------ ENTRIES PROVIDED ------
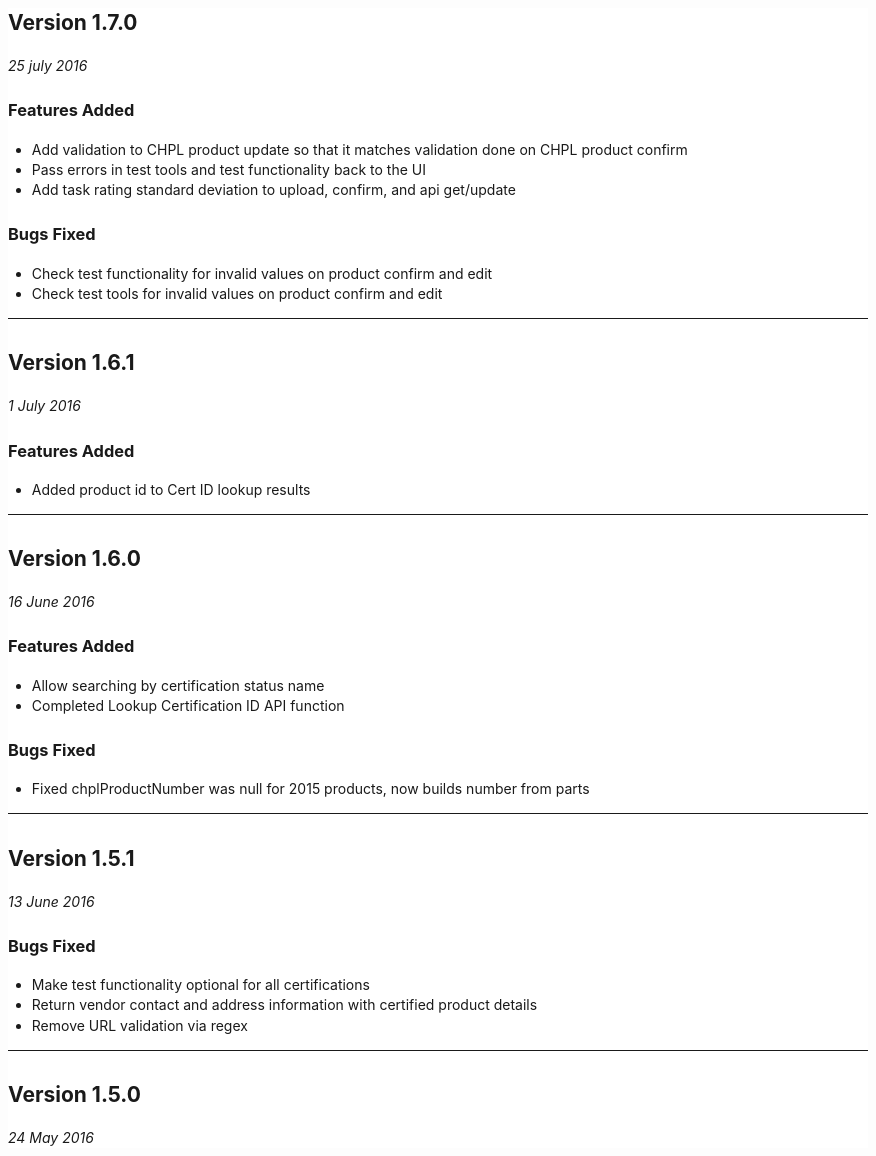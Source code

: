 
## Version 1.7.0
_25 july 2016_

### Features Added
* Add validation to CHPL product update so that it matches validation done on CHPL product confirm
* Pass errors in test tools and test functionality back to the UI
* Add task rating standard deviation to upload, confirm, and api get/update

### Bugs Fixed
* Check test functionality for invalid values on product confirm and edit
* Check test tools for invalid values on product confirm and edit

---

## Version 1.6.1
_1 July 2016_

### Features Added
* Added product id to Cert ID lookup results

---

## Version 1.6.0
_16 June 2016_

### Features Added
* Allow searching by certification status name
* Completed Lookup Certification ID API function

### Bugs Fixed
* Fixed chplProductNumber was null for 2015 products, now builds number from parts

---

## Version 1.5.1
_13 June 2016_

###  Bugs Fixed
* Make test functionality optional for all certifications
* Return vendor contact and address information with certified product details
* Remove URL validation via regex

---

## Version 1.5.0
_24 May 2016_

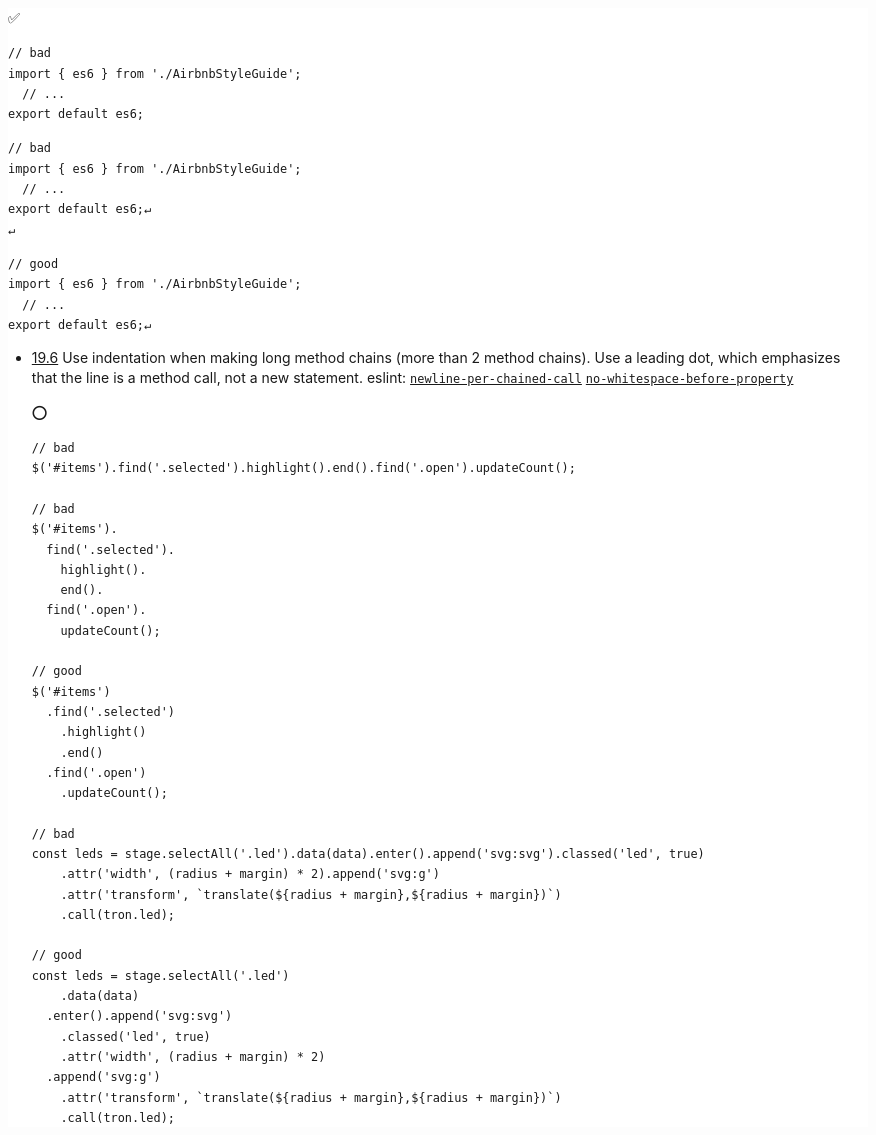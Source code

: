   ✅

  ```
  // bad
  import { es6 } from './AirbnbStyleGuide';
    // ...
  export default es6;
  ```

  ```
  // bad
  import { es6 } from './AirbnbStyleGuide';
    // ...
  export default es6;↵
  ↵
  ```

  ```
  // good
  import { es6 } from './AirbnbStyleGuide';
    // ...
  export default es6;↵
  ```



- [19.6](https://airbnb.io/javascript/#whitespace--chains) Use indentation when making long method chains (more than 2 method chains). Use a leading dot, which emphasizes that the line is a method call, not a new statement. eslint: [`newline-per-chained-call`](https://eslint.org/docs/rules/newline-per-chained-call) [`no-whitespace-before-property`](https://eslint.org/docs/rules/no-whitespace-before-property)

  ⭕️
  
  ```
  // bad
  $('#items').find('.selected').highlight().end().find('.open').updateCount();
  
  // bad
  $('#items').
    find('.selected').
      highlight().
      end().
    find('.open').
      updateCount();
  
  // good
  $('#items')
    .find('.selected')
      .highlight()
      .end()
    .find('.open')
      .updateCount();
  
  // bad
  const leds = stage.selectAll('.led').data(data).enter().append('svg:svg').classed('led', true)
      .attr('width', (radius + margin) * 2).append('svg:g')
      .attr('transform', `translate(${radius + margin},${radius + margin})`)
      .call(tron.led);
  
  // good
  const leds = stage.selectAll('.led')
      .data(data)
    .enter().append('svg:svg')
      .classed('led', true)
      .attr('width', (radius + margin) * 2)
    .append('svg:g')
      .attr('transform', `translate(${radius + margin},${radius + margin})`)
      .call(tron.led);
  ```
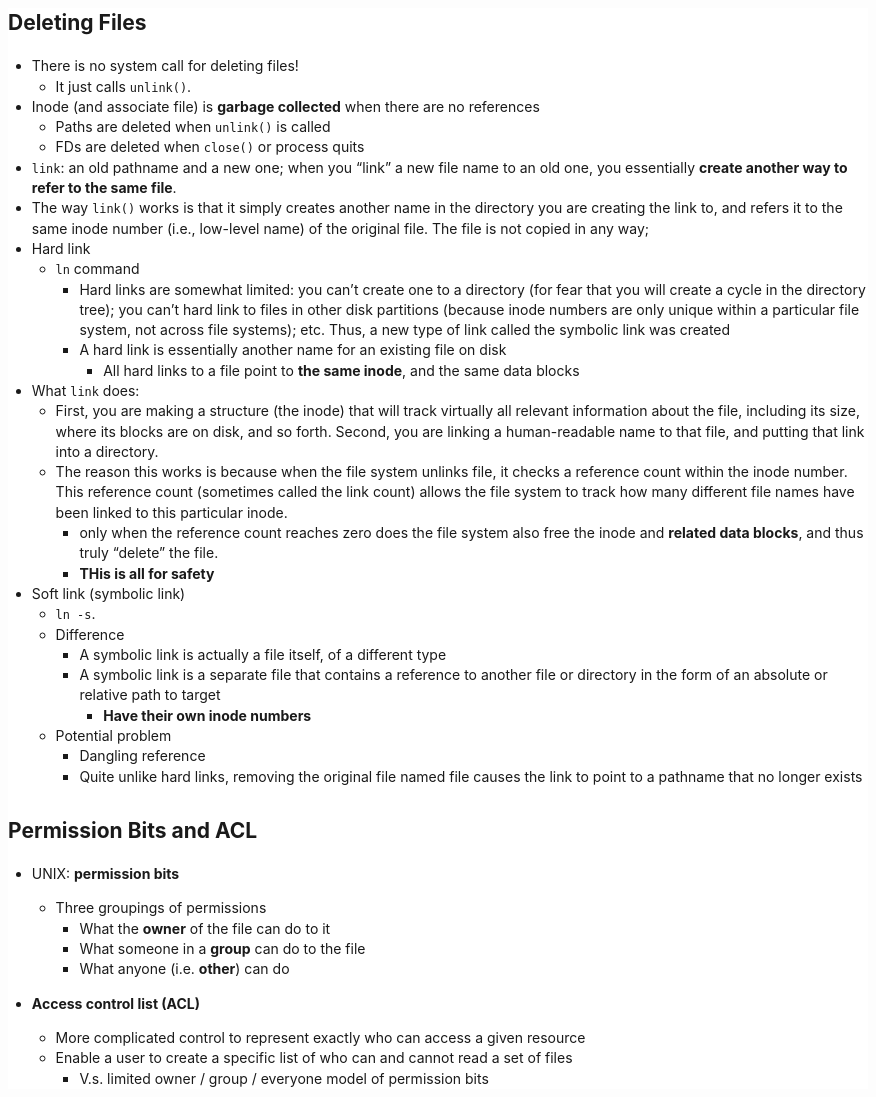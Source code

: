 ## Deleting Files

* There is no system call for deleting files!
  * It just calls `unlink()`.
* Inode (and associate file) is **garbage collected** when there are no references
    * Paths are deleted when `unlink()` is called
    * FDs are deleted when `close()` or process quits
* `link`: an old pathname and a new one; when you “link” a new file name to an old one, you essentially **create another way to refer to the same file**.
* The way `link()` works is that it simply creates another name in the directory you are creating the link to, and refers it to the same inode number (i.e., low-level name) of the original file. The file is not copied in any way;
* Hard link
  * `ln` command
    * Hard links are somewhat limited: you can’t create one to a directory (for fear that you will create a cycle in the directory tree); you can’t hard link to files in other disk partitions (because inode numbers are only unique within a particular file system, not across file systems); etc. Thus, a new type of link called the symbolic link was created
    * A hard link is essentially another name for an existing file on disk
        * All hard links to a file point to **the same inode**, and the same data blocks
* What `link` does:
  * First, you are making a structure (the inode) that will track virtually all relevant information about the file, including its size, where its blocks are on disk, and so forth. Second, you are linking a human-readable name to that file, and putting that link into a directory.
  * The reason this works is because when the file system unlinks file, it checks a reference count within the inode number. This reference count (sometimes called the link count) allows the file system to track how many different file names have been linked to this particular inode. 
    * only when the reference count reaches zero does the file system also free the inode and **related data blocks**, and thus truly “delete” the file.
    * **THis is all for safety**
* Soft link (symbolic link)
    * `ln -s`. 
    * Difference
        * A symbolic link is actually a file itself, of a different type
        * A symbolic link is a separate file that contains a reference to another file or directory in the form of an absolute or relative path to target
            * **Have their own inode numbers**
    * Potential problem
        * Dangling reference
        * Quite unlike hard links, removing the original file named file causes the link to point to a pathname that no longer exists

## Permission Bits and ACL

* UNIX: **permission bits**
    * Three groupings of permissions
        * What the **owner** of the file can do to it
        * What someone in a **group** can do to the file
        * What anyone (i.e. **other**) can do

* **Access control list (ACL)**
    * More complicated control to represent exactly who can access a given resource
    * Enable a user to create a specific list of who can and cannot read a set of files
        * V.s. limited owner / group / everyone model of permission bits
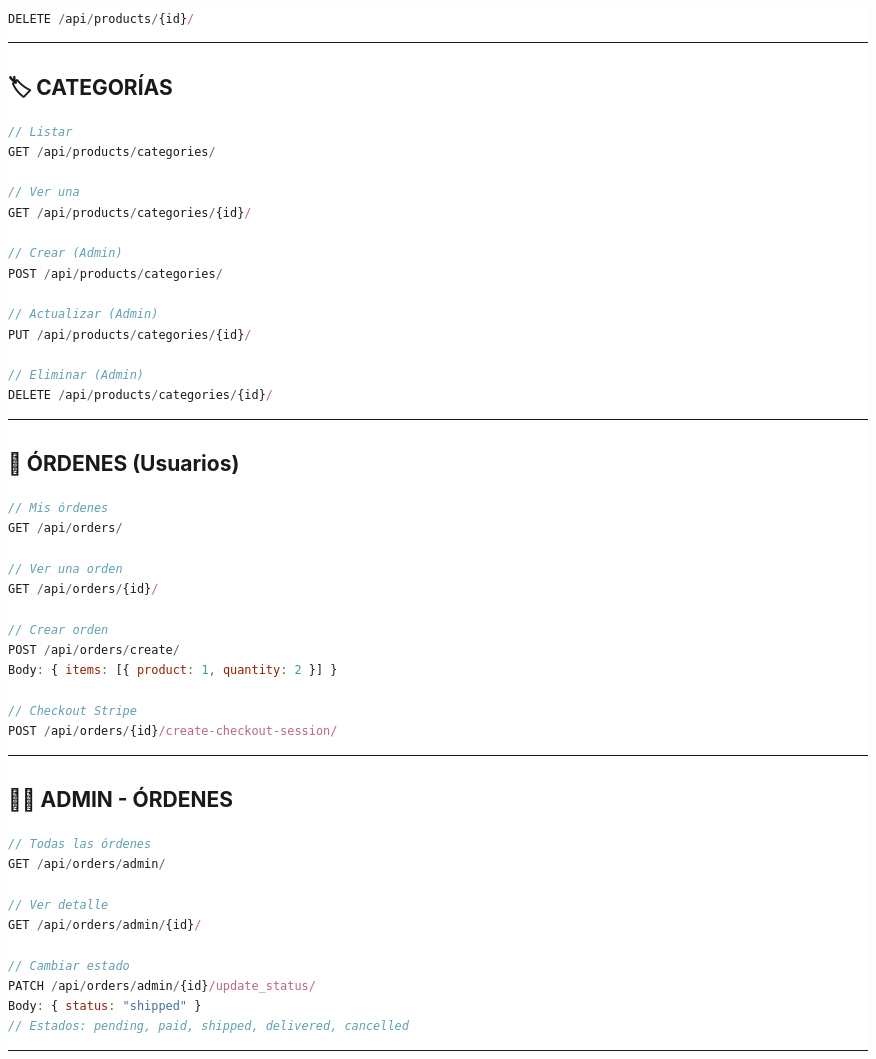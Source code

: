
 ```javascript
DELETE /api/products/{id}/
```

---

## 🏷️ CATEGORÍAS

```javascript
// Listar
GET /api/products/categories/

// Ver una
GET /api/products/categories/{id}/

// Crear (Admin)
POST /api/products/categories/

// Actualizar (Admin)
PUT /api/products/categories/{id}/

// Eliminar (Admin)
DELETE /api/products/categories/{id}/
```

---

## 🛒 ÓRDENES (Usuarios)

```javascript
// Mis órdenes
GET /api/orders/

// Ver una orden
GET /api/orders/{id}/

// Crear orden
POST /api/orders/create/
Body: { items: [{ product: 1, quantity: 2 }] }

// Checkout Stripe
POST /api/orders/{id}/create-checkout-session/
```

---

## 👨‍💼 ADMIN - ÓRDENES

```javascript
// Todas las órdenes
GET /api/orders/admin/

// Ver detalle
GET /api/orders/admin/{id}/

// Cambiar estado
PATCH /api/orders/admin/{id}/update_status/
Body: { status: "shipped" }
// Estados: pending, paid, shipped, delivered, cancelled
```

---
------
**WHAT IS EXPECTED**
Check all the records above and select each line where the string "deleted" is found.

**RESULT OF THIS EXERCISE**
    * Paths are deleted when `unlink()` is called
    * FDs are deleted when `close()` or process quits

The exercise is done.